MySQL table with dept_id as primary key
|dept_id | dept_name |
| 2 | Fitness
| 3 | Footwear
| 4 | Apparel
| 5 | Golf
| 6 | Outdoors
| 7 | Fan Shop
Sqoop Query
sqoop import \
-m 2 \
--connect "jdbc:mysql://quickstart.cloudera:3306/retail_db" \
--username retail_dba \
-P \
--query 'select * from departments where dept_id < 6 AND $CONDITIONS' \
--target-dir /user/cloudera/sqoop_import/departments;
Results with an error on console:
When importing query results in parallel, you must specify
--split-by
---Question point!---
Even though the table has primary key & the splits can be equally distributed between 2 mappers then what is the need of --spit-by or -m 1 ??
Guide me for the same.
Thanks.
It is not primary key with --split-by
usage. you are seeing error because of use of --query
option. This option MUST be used with --split-by
, --target-dir
and $CONDITIONS
in query.
free_form_query_imports documentations
When importing a free-form query, you must specify a destination directory with --target-dir.
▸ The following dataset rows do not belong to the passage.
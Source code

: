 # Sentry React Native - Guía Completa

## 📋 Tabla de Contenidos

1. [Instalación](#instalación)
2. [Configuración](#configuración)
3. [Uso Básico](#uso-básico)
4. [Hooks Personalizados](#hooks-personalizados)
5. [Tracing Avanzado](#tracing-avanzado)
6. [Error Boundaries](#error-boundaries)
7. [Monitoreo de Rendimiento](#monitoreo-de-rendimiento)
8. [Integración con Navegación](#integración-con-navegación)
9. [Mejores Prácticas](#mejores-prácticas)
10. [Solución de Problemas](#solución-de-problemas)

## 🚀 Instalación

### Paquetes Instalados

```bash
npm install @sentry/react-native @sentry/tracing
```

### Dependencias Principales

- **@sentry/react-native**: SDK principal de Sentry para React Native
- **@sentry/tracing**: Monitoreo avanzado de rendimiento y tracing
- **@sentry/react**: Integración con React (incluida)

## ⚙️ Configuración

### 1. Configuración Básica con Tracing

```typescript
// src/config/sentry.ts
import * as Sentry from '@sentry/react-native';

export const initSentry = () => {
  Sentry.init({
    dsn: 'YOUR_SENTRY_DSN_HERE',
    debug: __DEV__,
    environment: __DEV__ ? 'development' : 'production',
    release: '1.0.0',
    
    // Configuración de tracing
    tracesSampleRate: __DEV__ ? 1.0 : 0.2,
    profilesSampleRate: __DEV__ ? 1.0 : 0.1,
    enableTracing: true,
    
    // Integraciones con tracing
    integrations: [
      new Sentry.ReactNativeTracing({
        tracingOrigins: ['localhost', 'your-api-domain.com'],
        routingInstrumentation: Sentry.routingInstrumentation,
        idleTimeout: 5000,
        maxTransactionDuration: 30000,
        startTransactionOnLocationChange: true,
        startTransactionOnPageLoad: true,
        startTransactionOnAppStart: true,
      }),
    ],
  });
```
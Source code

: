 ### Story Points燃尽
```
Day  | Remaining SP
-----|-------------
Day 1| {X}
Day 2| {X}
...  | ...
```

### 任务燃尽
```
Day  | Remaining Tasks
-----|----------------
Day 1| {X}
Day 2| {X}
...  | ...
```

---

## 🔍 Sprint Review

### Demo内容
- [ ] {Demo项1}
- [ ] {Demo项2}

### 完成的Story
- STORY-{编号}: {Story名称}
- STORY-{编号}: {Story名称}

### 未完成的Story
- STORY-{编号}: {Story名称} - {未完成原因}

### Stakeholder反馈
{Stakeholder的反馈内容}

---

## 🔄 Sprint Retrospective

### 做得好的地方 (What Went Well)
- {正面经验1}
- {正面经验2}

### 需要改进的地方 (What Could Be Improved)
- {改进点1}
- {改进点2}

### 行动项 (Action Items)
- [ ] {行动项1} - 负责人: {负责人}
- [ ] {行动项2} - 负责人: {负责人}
If you want to import the results of a query in parallel, then each map task will need to execute a copy of the query, with results partitioned by bounding conditions inferred by Sqoop. Your query must include the token $CONDITIONS which each Sqoop process will replace with a unique condition expression. You must also select a splitting column with --split-by.
You can use --where
option if you don't want to use --split-by
and --query
:
sqoop import \
--connect "jdbc:mysql://quickstart.cloudera:3306/retail_db" \
--username=retail_dba \
-P \
--table departments \
--target-dir /user/cloudera/departments \
-m 2 \
--where "department_id < 6"
if you use --boundary-query
option then you don't need --split-by
, --query
option:
sqoop import \
--connect "jdbc:mysql://quickstart.cloudera:3306/retail_db" \
--username=retail_dba \
-P \
--table departments \
--target-dir /user/cloudera/departments \
-m 2 \
--boundary-query "select 2, 6 from departments limit 1"
By default sqoop will use query
select min(<split-by>), max(<split-by>) from <table name>
to find out boundaries for creating splits. In some cases this query is not the most optimal so you can specify any arbitrary query returning two numeric columns using --boundary-query argument.